====== WORKING DATA ======
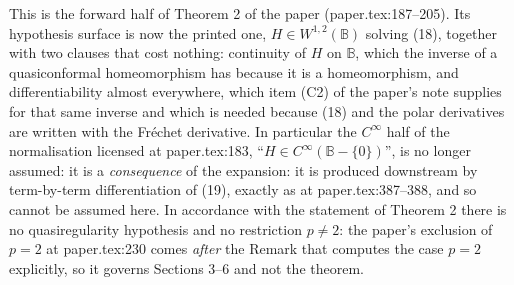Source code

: \begin{theorem}
This is the forward half of Theorem 2 of the paper (paper.tex:187--205).  Its
hypothesis surface is now the printed one, $H\in W^{1,2}(\mathbb{B})$ solving
(18), together with two clauses that cost nothing: continuity of $H$ on
$\mathbb{B}$, which the inverse of a quasiconformal homeomorphism has because
it is a homeomorphism, and differentiability almost everywhere, which item (C2)
of the paper's note supplies for that same inverse and which is needed because
(18) and the polar derivatives are written with the Fr\'echet derivative.  In
particular the $C^\infty$ half of the normalisation licensed at paper.tex:183,
``$H\in C^\infty(\mathbb{B}-\{0\})$'', is no longer assumed: it is a
\emph{consequence} of the expansion: it is produced downstream by term-by-term
differentiation of (19), exactly as at paper.tex:387--388, and so cannot be
assumed here.  In accordance with the statement of
Theorem 2 there is no quasiregularity hypothesis and no restriction $p\neq2$:
the paper's exclusion of $p=2$ at paper.tex:230 comes \emph{after} the Remark
that computes the case $p=2$ explicitly, so it governs Sections 3--6 and not
the theorem.
\end{theorem}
======
## WHAT THE TASK REQUIRES
What is needed is an exact copy of the lines above, from the one containing "This is the" through the one containing "homeomorphism has because", with nothing added.

## ANSWER SECTION
This is the forward half of Theorem 2 of the paper (paper.tex:187--205).  Its
hypothesis surface is now the printed one, $H\in W^{1,2}(\mathbb{B})$ solving
(18), together with two clauses that cost nothing: continuity of $H$ on
$\mathbb{B}$, which the inverse of a quasiconformal homeomorphism has because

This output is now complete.